Les changements normaux de la physiologie thyroïdienne pendant la grossesse et la période post-partum peuvent rendre l’interprétation du TFT très difficile. La connaissance de ces changements est nécessaire pour une prise en charge efficace des patients.

En raison de l’homologie structurelle entre l’hCG et la TSH, des taux élevés d’hCG en début de grossesse stimulent les récepteurs de la TSH. Cela entraîne une hypertrophie de 10 à 20 % de la glande thyroïde. 

Une augmentation de 30 % de la production d’hormones thyroïdiennes et une diminution des taux de TSH peuvent en résulter. L’état d’hyperestrogénie pendant la grossesse augmente également la production hépatique de TBG. Ainsi, on note une augmentation des taux d’hormones thyroïdiennes totales.

Maladie non thyroïdienne

L’interprétation des tests de la fonction thyroïdienne peut être affectée par plusieurs facteurs chez les patients gravement malades. Cette situation est en fonction de l’évolution et de la gravité de la maladie.

Comprendre les modifications des hormones thyroïdiennes pendant la maladie permet d’éviter des tests et des traitements inutiles. En cas de maladie grave, la FT3 est la première à chuter, généralement dans les 24 premières heures.

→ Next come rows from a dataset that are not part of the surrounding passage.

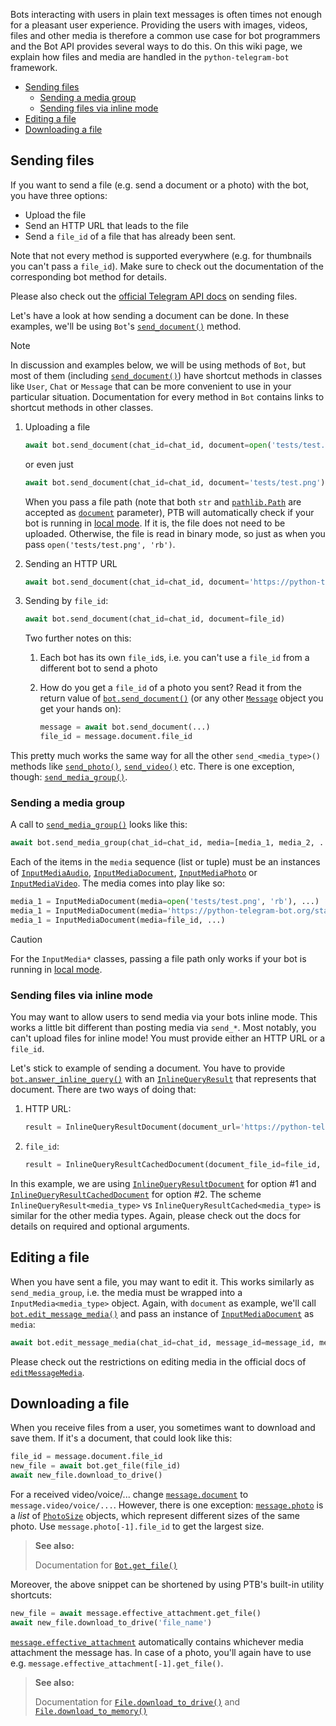 Bots interacting with users in plain text messages is often times not enough for a pleasant user experience.
Providing the users with images, videos, files and other media is therefore a common use case for bot programmers and the Bot API provides several ways to do this.
On this wiki page, we explain how files and media are handled in the `python-telegram-bot` framework.

- [Sending files](#sending-files)
  - [Sending a media group](#sending-a-media-group)
  - [Sending files via inline mode](#sending-files-via-inline-mode)
- [Editing a file](#editing-a-file)
- [Downloading a file](#downloading-a-file)

## Sending files

If you want to send a file (e.g. send a document or a photo) with the bot, you have three options:

* Upload the file
* Send an HTTP URL that leads to the file
* Send a `file_id` of a file that has already been sent.

Note that not every method is supported everywhere (e.g. for thumbnails you can't pass a `file_id`). Make sure to check out the documentation of the corresponding bot method for details.

Please also check out the [official Telegram API docs](https://core.telegram.org/bots/api#sending-files) on sending files.

Let's have a look at how sending a document can be done. In these examples, we'll be using `Bot`'s [`send_document()`](https://python-telegram-bot.readthedocs.io/telegram.bot.html#telegram.Bot.send_document) method.

> [!NOTE]
> In discussion and examples below, we will be using methods of `Bot`, but most of them
> (including [`send_document()`](https://python-telegram-bot.readthedocs.io/telegram.bot.html#telegram.Bot.send_document)) 
> have shortcut methods in classes like `User`, `Chat` or `Message` that can be more 
> convenient to use in your particular situation. Documentation for every method in `Bot`
> contains links to shortcut methods in other classes.


1. Uploading a file

    ```python
    await bot.send_document(chat_id=chat_id, document=open('tests/test.png', 'rb'))
    ```
    or even just 

    ```python
    await bot.send_document(chat_id=chat_id, document='tests/test.png')
    ```
    When you pass a file path (note that both `str` and [`pathlib.Path`](https://docs.python.org/3/library/pathlib.html#pathlib.Path) are accepted as [`document`](https://python-telegram-bot.readthedocs.io/telegram.bot.html#telegram.Bot.send_document.params.document) parameter), PTB will automatically check if your bot is running in [local mode](https://github.com/python-telegram-bot/python-telegram-bot/wiki/Local-Bot-API-Server#how-to-use-a-local-bot-api-server-with-ptb). If it is, the file does not need to be uploaded. Otherwise, the file is read in binary mode, so just as when you pass `open('tests/test.png', 'rb')`.

2. Sending an HTTP URL

    ```python
    await bot.send_document(chat_id=chat_id, document='https://python-telegram-bot.org/static/testfiles/telegram.gif')
    ```

3. Sending by `file_id`:

    ```python
    await bot.send_document(chat_id=chat_id, document=file_id)
    ```

    Two further notes on this:
    
    1. Each bot has its own `file_id`s, i.e. you can't use a `file_id` from a different bot to send a photo
    2. How do you get a `file_id` of a photo you sent? Read it from the return value of [`bot.send_document()`](https://python-telegram-bot.readthedocs.io/telegram.bot.html#telegram.Bot.send_document) (or any other [`Message`](https://python-telegram-bot.readthedocs.io/telegram.message.html#telegram.Message) object you get your hands on):
    
        ```python
        message = await bot.send_document(...)
        file_id = message.document.file_id
        ```
       
This pretty much works the same way for all the other `send_<media_type>()` methods like [`send_photo()`](https://python-telegram-bot.readthedocs.io/telegram.bot.html#telegram.Bot.send_photo), [`send_video()`](https://python-telegram-bot.readthedocs.io/telegram.bot.html#telegram.Bot.send_video) etc. There is one exception, though: [`send_media_group()`](https://python-telegram-bot.readthedocs.io/telegram.bot.html#telegram.Bot.send_media_group). 

### Sending a media group

A call to [`send_media_group()`](https://python-telegram-bot.readthedocs.io/telegram.bot.html#telegram.Bot.send_media_group) looks like this:

```python
await bot.send_media_group(chat_id=chat_id, media=[media_1, media_2, ...])
```

Each of the items in the `media` sequence (list or tuple) must be an instances of [`InputMediaAudio`](https://python-telegram-bot.readthedocs.io/telegram.inputmediaaudio.html#telegram-inputmediaaudio), [`InputMediaDocument`](https://python-telegram-bot.readthedocs.io/telegram.inputmediadocument.html#telegram-inputmediadocument), [`InputMediaPhoto`](https://python-telegram-bot.readthedocs.io/telegram.inputmediaphoto.html#telegram-inputmediaphoto) or [`InputMediaVideo`](https://python-telegram-bot.readthedocs.io/telegram.inputmediavideo.html#telegram-inputmediavideo). The media comes into play like so:

```python
media_1 = InputMediaDocument(media=open('tests/test.png', 'rb'), ...)
media_1 = InputMediaDocument(media='https://python-telegram-bot.org/static/testfiles/telegram.gif', ...)
media_1 = InputMediaDocument(media=file_id, ...)
```

> [!CAUTION]
> For the `InputMedia*` classes, passing a file path only works if your bot is running in [local mode](https://docs.python-telegram-bot.org/telegram.bot.html#telegram.Bot.params.local_mode).

### Sending files via inline mode

You may want to allow users to send media via your bots inline mode. This works a little bit different than posting media via `send_*`. Most notably, you can't upload files for inline mode! You must provide either an HTTP URL or a `file_id`.

Let's stick to example of sending a document. You have to provide [`bot.answer_inline_query()`](https://python-telegram-bot.readthedocs.io/telegram.bot.html#telegram.Bot.answer_inline_query) with an [`InlineQueryResult`](https://python-telegram-bot.readthedocs.io/telegram.inlinequeryresult.html#telegram-inlinequeryresult) that represents that document. There are two ways of doing that:

1. HTTP URL:

    ```python
    result = InlineQueryResultDocument(document_url='https://python-telegram-bot.org/static/testfiles/telegram.gif', ...)
    ```
   
2. `file_id`:

    ```python
    result = InlineQueryResultCachedDocument(document_file_id=file_id, ...)
    ```

In this example, we are using [`InlineQueryResultDocument`](https://python-telegram-bot.readthedocs.io/telegram.inlinequeryresultdocument.html#telegram-inlinequeryresultdocument) for option #1 and [`InlineQueryResultCachedDocument`](https://python-telegram-bot.readthedocs.io/telegram.inlinequeryresultcacheddocument.html#telegram-inlinequeryresultcacheddocument) for option #2. The scheme `InlineQueryResult<media_type>` vs `InlineQueryResultCached<media_type>` is similar for the other media types.
Again, please check out the docs for details on required and optional arguments. 

## Editing a file

When you have sent a file, you may want to edit it. This works similarly as `send_media_group`, i.e. the media must be wrapped into a `InputMedia<media_type>` object. Again, with `document` as example, we'll call [`bot.edit_message_media()`](https://python-telegram-bot.readthedocs.io/telegram.bot.html#telegram.Bot.edit_message_media) and pass an instance of [`InputMediaDocument`](https://python-telegram-bot.readthedocs.io/telegram.inputmediadocument.html#telegram-inputmediadocument) as `media`:

```python
await bot.edit_message_media(chat_id=chat_id, message_id=message_id, media=InputMediaDocument(media=open('tests/test.png'), ...))
```

Please check out the restrictions on editing media in the official docs of [`editMessageMedia`](https://core.telegram.org/bots/api#editmessagemedia).

## Downloading a file

When you receive files from a user, you sometimes want to download and save them. If it's a document, that could look like this:

```python
file_id = message.document.file_id
new_file = await bot.get_file(file_id)
await new_file.download_to_drive()
```

For a received video/voice/... change [`message.document`](https://python-telegram-bot.readthedocs.io/telegram.message.html#telegram.Message.document) to `message.video/voice/...`. However, there is one exception: [`message.photo`](https://python-telegram-bot.readthedocs.io/telegram.message.html#telegram.Message.photo) is a *list* of [`PhotoSize`](https://python-telegram-bot.readthedocs.io/telegram.photosize.html) objects, which represent different sizes of the same photo. Use `message.photo[-1].file_id` to get the largest size.

> **See also:** 
>
> Documentation for [`Bot.get_file()`](https://python-telegram-bot.readthedocs.io/telegram.bot.html#telegram.Bot.get_file)

Moreover, the above snippet can be shortened by using PTB's built-in utility shortcuts:

```python
new_file = await message.effective_attachment.get_file()
await new_file.download_to_drive('file_name')
```

[`message.effective_attachment`](https://python-telegram-bot.readthedocs.io/telegram.message.html#telegram.Message.effective_attachment) automatically contains whichever media attachment the message has. In case of a photo, you'll again have to use e.g. `message.effective_attachment[-1].get_file()`.

> **See also:** 
>
> Documentation for [`File.download_to_drive()`](https://python-telegram-bot.readthedocs.io/telegram.file.html#telegram.File.download_to_drive) and [`File.download_to_memory()`](https://python-telegram-bot.readthedocs.io/telegram.file.html#telegram.File.download_to_memory)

Au fil du temps, la FT4 commence également à diminuer, suivie d’une baisse de la TSH. Pendant le rétablissement, la TSH augmente d’abord et peut souvent dépasser la plage normale. La normalisation des hormones thyroïdiennes libres suivra.

Âge avancé

La TSH a tendance à augmenter avec l’âge. Ceci est dû à des altérations du métabolisme thyroïdien et à un réajustement progressif de l’axe hypothalamo — hypophyso-thyroïdien. Il est difficile de diagnostiquer une « véritable » hypothyroïdie.

Cela devient aussi compliqué de distinguer les symptômes spécifiques de la maladie chez les personnes âgées. Dans le cas de taux de TSH légèrement élevés (4-10 mIU/L) sans anticorps anti-TPO élevés, une attente vigilante peut être raisonnable.

Bilans hormonaux thyroïdiens : recommandations pour éviter les pièges

Les tests de laboratoire font partie intégrante de la gestion de l’hyper- et de l’hypothyroïdie, des nodules thyroïdiens et du cancer de la thyroïde. Il est important de comprendre les mises en garde et les pièges de l’interprétation de ces tests. Lorsque les résultats sont discordants, les cliniciens et les techniciens de laboratoire doivent être conscients des interférences potentielles du test.

Ils doivent aussi tenir compte des effets des médicaments concomitants, et interpréter les résultats en fonction du contexte clinique. Une communication étroite entre tous les membres de l’équipe de soins s’avère donc essentielle. Avec une bonne compréhension des sciences de laboratoire et une appréciation du contexte médical, il est facile d’interpréter ces tests avec succès et précision.